[Stored dataset items]

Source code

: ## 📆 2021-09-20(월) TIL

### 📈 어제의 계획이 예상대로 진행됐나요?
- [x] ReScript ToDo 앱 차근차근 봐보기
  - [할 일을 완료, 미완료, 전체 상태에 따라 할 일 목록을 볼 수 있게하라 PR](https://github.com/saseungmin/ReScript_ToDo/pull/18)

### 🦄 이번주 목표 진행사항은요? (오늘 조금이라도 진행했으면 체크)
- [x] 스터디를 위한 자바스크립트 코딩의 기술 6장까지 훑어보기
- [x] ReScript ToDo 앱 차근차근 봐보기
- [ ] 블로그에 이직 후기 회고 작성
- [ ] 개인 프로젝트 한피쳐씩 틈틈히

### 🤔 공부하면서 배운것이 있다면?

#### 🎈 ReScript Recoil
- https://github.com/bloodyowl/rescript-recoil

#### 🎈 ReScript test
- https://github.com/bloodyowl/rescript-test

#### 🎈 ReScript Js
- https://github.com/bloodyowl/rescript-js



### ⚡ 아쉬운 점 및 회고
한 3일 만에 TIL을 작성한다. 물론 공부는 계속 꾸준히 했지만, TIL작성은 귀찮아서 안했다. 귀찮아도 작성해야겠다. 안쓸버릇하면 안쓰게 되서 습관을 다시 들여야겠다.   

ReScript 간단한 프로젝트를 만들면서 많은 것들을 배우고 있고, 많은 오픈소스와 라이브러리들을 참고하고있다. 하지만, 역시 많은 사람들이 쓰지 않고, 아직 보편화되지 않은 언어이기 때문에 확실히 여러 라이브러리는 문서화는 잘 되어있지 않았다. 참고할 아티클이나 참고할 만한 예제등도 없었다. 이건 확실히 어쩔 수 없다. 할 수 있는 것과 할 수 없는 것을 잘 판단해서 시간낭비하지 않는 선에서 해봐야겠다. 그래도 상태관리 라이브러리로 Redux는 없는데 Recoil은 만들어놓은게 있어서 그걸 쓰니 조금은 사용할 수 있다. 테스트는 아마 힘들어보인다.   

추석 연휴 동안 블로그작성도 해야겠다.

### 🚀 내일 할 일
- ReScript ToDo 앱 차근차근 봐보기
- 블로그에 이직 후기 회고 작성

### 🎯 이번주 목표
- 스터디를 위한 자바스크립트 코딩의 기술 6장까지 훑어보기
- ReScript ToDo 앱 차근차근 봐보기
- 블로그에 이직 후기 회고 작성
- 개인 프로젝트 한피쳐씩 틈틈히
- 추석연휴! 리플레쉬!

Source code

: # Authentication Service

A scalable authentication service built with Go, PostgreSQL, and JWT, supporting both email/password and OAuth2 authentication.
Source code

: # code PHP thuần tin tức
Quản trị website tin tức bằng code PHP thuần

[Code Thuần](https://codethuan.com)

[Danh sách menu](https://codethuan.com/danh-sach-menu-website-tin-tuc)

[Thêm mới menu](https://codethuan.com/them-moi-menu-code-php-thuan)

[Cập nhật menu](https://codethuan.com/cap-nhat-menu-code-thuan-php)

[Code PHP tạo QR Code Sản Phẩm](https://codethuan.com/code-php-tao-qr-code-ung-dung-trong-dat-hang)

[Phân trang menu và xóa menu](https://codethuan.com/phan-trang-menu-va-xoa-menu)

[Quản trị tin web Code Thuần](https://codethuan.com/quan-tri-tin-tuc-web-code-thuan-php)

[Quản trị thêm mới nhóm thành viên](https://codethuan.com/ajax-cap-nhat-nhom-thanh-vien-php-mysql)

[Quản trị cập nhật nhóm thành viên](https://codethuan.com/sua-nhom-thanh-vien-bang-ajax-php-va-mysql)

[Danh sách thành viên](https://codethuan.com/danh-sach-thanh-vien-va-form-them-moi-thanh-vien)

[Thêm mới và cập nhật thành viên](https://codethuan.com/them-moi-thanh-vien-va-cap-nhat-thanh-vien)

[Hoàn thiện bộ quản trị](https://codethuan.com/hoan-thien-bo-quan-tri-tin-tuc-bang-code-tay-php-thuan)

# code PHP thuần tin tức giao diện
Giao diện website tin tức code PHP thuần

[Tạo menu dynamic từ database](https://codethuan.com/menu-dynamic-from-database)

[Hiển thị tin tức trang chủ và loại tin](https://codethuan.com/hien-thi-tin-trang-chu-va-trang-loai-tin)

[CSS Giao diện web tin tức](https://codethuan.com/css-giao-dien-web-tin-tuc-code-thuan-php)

**What this task involves**:
Only lines with the word "mysql" are wanted; pull each of them from the records.

**Task response**:
[Quản trị thêm mới nhóm thành viên](https://codethuan.com/ajax-cap-nhat-nhom-thanh-vien-php-mysql)
[Quản trị cập nhật nhóm thành viên](https://codethuan.com/sua-nhom-thanh-vien-bang-ajax-php-va-mysql)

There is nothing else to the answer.